• [What to do]
Copy exactly the line that contains "定义方式使用 watch 选项，提供一个处理函数，监视指定的数据。" plus all remaining lines of the data, and leave out every line before it.

• [Data records]

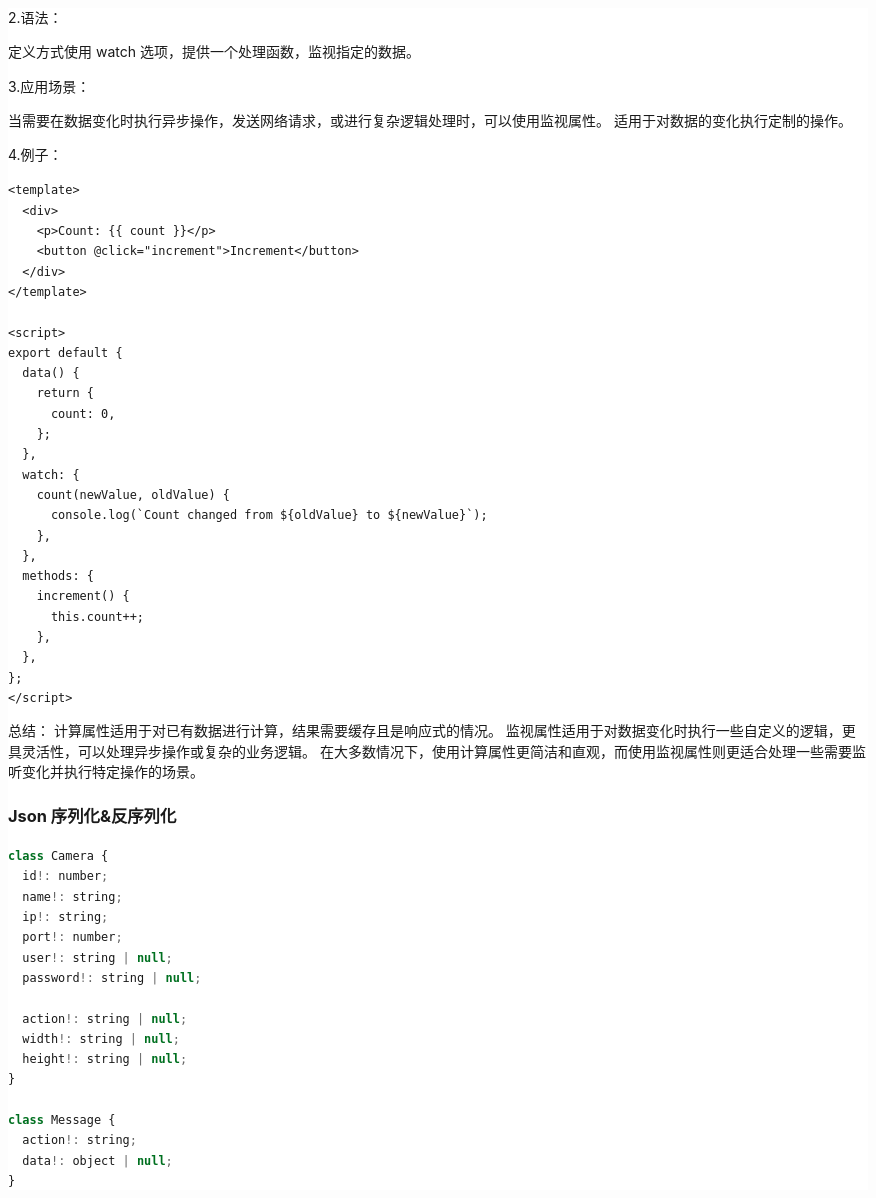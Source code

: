 2.语法：

定义方式使用 watch 选项，提供一个处理函数，监视指定的数据。

3.应用场景：

当需要在数据变化时执行异步操作，发送网络请求，或进行复杂逻辑处理时，可以使用监视属性。
适用于对数据的变化执行定制的操作。

4.例子：

```vue
<template>
  <div>
    <p>Count: {{ count }}</p>
    <button @click="increment">Increment</button>
  </div>
</template>

<script>
export default {
  data() {
    return {
      count: 0,
    };
  },
  watch: {
    count(newValue, oldValue) {
      console.log(`Count changed from ${oldValue} to ${newValue}`);
    },
  },
  methods: {
    increment() {
      this.count++;
    },
  },
};
</script>
```

总结：
计算属性适用于对已有数据进行计算，结果需要缓存且是响应式的情况。
监视属性适用于对数据变化时执行一些自定义的逻辑，更具灵活性，可以处理异步操作或复杂的业务逻辑。
在大多数情况下，使用计算属性更简洁和直观，而使用监视属性则更适合处理一些需要监听变化并执行特定操作的场景。

### Json 序列化&反序列化

```js
class Camera {
  id!: number;
  name!: string;
  ip!: string;
  port!: number;
  user!: string | null;
  password!: string | null;

  action!: string | null;
  width!: string | null;
  height!: string | null;
}

class Message {
  action!: string;
  data!: object | null;
}

```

• [Solution to the exercise]
定义方式使用 watch 选项，提供一个处理函数，监视指定的数据。

3.应用场景：

当需要在数据变化时执行异步操作，发送网络请求，或进行复杂逻辑处理时，可以使用监视属性。
适用于对数据的变化执行定制的操作。

4.例子：

```vue
<template>
  <div>
    <p>Count: {{ count }}</p>
    <button @click="increment">Increment</button>
  </div>
</template>

<script>
export default {
  data() {
    return {
      count: 0,
    };
  },
  watch: {
    count(newValue, oldValue) {
      console.log(`Count changed from ${oldValue} to ${newValue}`);
    },
  },
  methods: {
    increment() {
      this.count++;
    },
  },
};
</script>
```

总结：
计算属性适用于对已有数据进行计算，结果需要缓存且是响应式的情况。
监视属性适用于对数据变化时执行一些自定义的逻辑，更具灵活性，可以处理异步操作或复杂的业务逻辑。
在大多数情况下，使用计算属性更简洁和直观，而使用监视属性则更适合处理一些需要监听变化并执行特定操作的场景。

### Json 序列化&反序列化

```js
class Camera {
  id!: number;
  name!: string;
  ip!: string;
  port!: number;
  user!: string | null;
  password!: string | null;

  action!: string | null;
  width!: string | null;
  height!: string | null;
}

class Message {
  action!: string;
  data!: object | null;
}

```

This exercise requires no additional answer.